__Data for review__
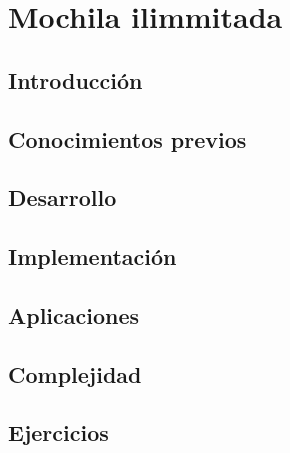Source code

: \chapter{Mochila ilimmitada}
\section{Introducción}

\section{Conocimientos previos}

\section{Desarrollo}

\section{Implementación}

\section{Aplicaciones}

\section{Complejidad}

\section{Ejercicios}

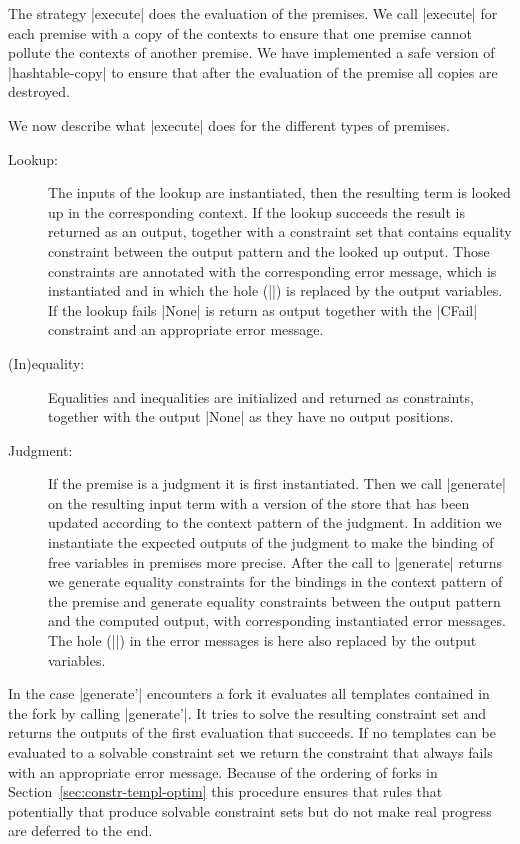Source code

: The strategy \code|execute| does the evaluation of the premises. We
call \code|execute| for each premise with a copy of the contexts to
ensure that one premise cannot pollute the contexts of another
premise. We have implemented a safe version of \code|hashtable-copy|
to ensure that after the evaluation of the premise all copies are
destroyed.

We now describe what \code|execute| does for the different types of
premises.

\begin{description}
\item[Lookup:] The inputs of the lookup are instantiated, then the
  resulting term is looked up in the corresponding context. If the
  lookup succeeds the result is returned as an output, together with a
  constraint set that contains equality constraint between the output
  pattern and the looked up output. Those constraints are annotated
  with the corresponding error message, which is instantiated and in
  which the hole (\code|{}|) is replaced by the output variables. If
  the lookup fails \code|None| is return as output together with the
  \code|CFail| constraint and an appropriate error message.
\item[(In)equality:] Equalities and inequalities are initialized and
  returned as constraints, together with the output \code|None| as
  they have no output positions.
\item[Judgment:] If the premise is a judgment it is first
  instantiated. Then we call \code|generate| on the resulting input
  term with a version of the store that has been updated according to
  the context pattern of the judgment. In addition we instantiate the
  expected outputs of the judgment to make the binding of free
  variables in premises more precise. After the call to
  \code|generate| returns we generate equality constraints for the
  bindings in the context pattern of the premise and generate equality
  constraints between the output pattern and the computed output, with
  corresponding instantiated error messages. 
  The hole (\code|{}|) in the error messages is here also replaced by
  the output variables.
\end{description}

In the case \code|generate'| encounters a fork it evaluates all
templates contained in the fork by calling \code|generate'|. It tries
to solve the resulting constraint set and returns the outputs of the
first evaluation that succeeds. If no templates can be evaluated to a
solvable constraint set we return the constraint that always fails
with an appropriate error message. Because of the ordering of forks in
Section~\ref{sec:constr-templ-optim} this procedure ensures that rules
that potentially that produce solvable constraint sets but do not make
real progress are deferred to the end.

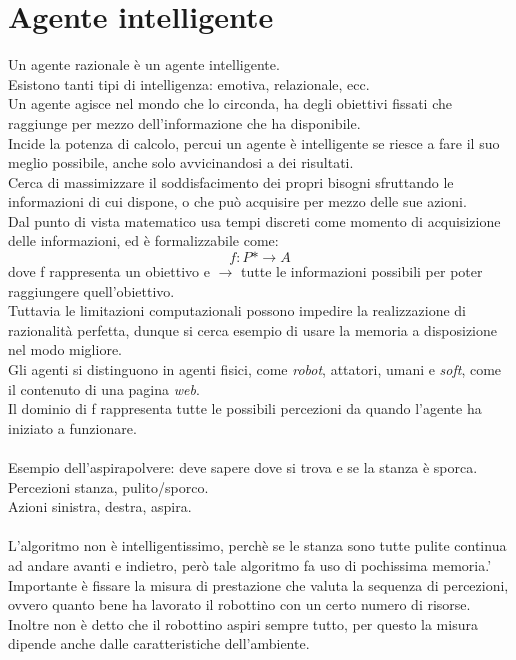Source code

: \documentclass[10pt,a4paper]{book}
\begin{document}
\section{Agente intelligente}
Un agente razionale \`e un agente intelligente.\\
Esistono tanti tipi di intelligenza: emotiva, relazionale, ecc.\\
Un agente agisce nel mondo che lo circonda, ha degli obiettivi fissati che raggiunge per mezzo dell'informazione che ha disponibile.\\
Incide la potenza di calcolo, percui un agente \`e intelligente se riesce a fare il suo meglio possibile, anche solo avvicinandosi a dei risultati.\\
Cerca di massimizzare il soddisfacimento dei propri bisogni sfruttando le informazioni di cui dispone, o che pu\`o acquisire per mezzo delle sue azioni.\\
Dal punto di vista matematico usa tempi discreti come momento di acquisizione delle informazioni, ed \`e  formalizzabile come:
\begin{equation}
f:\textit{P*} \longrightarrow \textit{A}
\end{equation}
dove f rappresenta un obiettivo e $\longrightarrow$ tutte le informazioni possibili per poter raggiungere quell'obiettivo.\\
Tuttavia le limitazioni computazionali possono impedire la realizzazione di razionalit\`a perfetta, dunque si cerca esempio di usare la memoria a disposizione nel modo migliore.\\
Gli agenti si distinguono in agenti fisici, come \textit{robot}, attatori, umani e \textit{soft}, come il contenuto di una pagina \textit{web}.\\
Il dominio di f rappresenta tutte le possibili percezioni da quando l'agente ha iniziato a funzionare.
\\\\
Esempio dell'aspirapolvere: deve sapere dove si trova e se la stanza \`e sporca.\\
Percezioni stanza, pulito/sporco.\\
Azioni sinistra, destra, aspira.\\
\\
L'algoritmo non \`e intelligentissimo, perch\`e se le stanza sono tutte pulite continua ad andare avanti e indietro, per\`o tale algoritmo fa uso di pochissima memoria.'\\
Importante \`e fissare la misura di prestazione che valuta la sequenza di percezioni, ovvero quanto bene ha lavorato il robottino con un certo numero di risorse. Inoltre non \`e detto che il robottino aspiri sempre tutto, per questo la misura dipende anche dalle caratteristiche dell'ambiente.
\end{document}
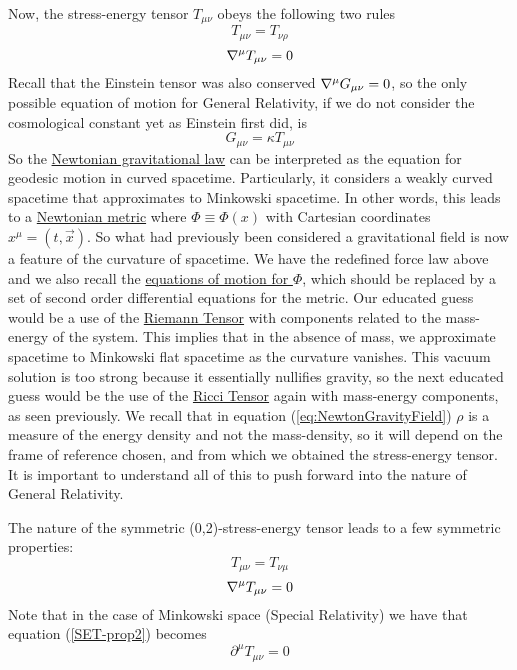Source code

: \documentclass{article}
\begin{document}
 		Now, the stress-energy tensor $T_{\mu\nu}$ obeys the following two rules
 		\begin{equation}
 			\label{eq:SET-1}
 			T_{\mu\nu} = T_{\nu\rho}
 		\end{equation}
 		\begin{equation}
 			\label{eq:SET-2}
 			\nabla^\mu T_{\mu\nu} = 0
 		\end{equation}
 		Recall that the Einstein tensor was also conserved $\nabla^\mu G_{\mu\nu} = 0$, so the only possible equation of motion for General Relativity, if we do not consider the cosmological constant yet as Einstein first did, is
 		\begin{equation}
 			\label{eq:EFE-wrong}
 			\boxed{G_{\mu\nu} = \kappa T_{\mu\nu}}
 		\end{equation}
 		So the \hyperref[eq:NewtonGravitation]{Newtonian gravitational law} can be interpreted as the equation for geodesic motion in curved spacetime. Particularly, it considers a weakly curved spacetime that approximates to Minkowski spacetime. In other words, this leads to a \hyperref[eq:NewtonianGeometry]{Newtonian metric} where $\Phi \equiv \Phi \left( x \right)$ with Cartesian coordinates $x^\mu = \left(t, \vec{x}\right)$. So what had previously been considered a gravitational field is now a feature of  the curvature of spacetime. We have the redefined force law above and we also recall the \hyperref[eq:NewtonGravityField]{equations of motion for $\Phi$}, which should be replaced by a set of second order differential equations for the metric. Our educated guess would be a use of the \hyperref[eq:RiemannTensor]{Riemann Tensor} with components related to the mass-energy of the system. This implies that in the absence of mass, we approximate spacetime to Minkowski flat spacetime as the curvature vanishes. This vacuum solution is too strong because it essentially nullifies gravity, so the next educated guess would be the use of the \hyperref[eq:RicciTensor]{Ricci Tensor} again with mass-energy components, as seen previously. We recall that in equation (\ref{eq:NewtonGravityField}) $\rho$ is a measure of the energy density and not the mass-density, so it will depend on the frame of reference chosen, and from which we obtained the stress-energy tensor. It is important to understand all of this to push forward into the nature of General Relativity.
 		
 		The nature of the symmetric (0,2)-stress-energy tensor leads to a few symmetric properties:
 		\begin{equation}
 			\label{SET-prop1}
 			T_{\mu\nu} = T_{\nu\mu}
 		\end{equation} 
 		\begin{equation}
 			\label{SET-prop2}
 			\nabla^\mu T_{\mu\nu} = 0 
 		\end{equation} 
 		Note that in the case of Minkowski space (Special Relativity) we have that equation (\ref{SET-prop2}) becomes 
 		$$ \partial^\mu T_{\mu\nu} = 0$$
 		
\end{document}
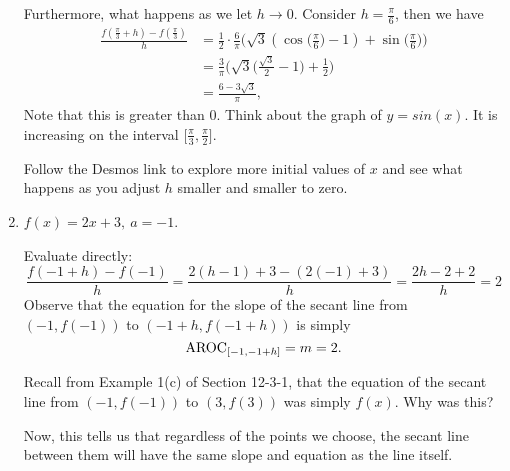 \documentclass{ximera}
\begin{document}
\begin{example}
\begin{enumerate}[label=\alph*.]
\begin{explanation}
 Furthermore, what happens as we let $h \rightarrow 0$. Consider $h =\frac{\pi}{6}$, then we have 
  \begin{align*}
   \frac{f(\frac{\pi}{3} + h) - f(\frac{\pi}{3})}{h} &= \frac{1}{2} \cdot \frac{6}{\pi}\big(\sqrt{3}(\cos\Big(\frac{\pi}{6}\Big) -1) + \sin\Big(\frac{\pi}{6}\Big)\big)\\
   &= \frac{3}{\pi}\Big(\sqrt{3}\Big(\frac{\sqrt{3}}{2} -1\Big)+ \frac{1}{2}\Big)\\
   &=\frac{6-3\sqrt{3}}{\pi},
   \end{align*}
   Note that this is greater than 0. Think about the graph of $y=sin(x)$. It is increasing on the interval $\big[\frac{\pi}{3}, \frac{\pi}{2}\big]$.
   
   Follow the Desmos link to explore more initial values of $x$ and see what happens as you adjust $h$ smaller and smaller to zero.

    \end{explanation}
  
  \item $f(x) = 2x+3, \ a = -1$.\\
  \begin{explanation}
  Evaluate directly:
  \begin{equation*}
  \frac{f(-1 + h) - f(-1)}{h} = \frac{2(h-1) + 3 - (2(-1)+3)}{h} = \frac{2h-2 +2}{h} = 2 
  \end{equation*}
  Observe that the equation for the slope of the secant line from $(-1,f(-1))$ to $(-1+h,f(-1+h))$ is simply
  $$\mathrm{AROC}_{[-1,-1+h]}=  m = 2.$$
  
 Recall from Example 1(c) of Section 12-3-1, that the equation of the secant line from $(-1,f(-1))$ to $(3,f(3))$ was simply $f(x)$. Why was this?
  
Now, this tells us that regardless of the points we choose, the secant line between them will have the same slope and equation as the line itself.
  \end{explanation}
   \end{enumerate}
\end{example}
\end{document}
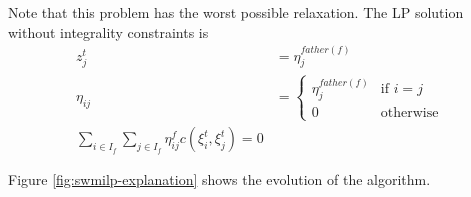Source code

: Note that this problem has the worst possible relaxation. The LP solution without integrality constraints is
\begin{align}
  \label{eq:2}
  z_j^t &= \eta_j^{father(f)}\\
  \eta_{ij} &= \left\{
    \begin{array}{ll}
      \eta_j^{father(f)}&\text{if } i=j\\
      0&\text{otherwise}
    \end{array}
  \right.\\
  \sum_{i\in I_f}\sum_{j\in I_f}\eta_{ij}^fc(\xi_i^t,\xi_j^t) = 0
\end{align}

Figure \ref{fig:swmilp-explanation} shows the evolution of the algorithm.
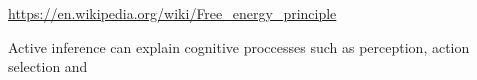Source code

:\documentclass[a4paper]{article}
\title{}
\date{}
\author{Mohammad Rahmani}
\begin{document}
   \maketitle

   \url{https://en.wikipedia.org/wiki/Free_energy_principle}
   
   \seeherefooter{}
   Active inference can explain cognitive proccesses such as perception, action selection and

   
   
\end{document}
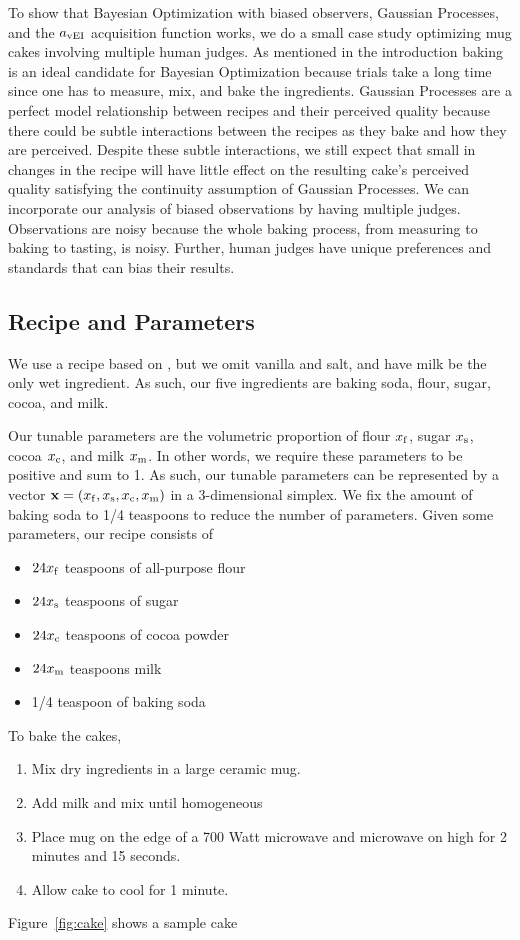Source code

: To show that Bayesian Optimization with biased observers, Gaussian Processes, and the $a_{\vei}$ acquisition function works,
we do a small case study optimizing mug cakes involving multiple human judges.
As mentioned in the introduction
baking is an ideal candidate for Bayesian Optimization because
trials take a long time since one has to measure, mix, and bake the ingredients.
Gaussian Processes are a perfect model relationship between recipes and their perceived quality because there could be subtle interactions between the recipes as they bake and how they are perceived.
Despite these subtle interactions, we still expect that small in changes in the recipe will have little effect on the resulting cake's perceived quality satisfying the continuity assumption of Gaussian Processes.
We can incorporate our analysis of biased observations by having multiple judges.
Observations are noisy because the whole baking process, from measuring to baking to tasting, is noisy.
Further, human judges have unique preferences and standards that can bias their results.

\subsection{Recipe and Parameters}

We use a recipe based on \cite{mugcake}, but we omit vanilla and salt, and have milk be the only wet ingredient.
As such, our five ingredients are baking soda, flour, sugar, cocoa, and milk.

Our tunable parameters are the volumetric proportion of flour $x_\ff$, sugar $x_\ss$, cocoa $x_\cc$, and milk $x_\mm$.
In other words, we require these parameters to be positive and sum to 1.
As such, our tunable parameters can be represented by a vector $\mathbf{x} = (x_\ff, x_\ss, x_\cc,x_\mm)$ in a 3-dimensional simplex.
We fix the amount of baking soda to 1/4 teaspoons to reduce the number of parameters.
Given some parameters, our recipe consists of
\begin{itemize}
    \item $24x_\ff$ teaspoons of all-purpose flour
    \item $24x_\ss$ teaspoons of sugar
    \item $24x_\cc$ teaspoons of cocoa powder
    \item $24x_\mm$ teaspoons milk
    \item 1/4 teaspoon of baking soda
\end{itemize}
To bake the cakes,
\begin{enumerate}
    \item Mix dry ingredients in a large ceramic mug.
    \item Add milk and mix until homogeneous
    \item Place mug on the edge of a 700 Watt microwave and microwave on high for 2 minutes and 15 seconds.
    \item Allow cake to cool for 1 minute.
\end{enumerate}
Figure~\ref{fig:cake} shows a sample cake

__Task requirements__
Reproduce only the lines above spanning from the line containing "and an appropriate error message." through the line containing "also replaced by", word for word.

__Solution to this problem__
  \code|CFail| constraint and an appropriate error message.
\item[(In)equality:] Equalities and inequalities are initialized and
  returned as constraints, together with the output \code|None| as
  they have no output positions.
\item[Judgment:] If the premise is a judgment it is first
  instantiated. Then we call \code|generate| on the resulting input
  term with a version of the store that has been updated according to
  the context pattern of the judgment. In addition we instantiate the
  expected outputs of the judgment to make the binding of free
  variables in premises more precise. After the call to
  \code|generate| returns we generate equality constraints for the
  bindings in the context pattern of the premise and generate equality
  constraints between the output pattern and the computed output, with
  corresponding instantiated error messages. 
  The hole (\code|{}|) in the error messages is here also replaced by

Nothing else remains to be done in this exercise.